‘Because mother knows best’ – A new father’s perspective on parenting

January 27, 2016 10:00 am

Was it a Bisto gravy advert that coined the phrase ‘because mother knows best’? It might have been an 80’s commercial for white bread or washing powder but it definitely involved the sexist stereotype of a stay-at-home mum, sporting an apron and outrageously permed hair. Busy in a warmly lit kitchen and gently smiling to the camera as her on-screen child thanks her for making everything in the world better. Whatever the advert was for, it must have left quite an impression on me as I can still picture the kind yet ever-so-slightly smug face worn by the mother who knew best. What particularly stands out for me about that advert though is the tagline and as a new dad, I have been recently struggling to accept it.

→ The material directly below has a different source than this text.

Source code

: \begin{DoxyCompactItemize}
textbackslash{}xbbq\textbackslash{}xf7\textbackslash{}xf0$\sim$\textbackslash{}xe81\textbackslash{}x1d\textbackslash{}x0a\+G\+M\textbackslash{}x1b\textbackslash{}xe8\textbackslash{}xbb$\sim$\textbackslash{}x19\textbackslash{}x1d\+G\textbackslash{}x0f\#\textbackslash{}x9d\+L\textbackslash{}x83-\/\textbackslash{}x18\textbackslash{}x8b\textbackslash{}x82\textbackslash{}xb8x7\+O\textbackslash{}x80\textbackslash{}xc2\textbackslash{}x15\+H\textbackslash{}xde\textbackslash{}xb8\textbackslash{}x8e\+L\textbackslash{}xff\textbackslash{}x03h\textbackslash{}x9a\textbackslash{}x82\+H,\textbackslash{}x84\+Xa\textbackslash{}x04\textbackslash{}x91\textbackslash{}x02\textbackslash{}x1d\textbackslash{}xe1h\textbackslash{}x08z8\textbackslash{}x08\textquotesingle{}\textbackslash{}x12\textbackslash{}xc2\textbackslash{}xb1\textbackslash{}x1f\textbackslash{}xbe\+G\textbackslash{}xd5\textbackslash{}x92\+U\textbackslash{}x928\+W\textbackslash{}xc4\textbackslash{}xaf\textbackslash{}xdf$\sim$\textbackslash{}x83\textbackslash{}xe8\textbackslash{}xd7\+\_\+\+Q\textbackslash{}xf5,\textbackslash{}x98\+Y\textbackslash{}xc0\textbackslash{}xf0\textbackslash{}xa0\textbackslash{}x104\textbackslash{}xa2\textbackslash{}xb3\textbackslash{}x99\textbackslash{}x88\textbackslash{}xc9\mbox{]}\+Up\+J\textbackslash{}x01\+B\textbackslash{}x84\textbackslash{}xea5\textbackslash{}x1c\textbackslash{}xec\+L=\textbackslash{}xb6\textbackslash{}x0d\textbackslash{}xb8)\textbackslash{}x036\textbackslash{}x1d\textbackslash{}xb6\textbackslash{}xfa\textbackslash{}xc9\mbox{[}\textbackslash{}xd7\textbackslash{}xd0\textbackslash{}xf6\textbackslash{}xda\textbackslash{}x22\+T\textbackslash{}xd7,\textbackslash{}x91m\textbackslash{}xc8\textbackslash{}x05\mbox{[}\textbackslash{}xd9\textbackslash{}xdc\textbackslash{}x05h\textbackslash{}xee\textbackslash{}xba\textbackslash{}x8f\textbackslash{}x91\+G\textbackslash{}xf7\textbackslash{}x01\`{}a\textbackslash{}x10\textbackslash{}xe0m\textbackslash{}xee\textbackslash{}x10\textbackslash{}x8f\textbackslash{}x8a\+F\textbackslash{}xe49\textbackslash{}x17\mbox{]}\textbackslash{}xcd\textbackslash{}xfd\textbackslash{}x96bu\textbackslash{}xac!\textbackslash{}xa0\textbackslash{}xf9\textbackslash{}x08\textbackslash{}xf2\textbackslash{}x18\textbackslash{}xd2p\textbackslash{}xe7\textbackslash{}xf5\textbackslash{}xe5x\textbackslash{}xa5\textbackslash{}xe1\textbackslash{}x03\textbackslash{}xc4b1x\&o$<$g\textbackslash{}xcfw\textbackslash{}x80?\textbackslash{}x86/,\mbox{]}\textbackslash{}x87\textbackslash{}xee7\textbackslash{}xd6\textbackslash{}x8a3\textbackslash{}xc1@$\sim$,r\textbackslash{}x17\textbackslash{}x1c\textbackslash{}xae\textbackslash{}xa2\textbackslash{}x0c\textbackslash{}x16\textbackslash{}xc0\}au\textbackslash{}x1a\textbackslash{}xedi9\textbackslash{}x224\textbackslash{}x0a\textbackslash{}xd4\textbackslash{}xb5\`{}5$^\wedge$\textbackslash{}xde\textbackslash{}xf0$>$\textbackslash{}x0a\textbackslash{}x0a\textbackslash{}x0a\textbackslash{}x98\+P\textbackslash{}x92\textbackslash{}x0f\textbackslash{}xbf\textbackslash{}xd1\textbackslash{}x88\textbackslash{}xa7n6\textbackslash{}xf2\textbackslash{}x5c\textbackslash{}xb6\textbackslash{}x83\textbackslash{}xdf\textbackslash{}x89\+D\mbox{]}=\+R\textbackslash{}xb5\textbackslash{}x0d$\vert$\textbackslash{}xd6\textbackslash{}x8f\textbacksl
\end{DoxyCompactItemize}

Of course ‘Mother knows best’ is not a factual statement. I mean, during my childhood I remember my own mum often knowing best and helping me out of all sorts of situations. However, when I wanted to understand how electricity worked or why the moon only comes out at night. The answers would always be either ‘ask your father’ or, if he was unavailable at that moment, I was just simply told ‘it’s magic love’. When it came to helping me with my algebra homework, mother definitely knew worst.

But as I desperately try my hardest to be involved in these early months of my daughter’s life, I find that I am haunted by this concept that ‘mother knows best’. Because annoyingly as it turns out, Rosalie’s mother always seems to.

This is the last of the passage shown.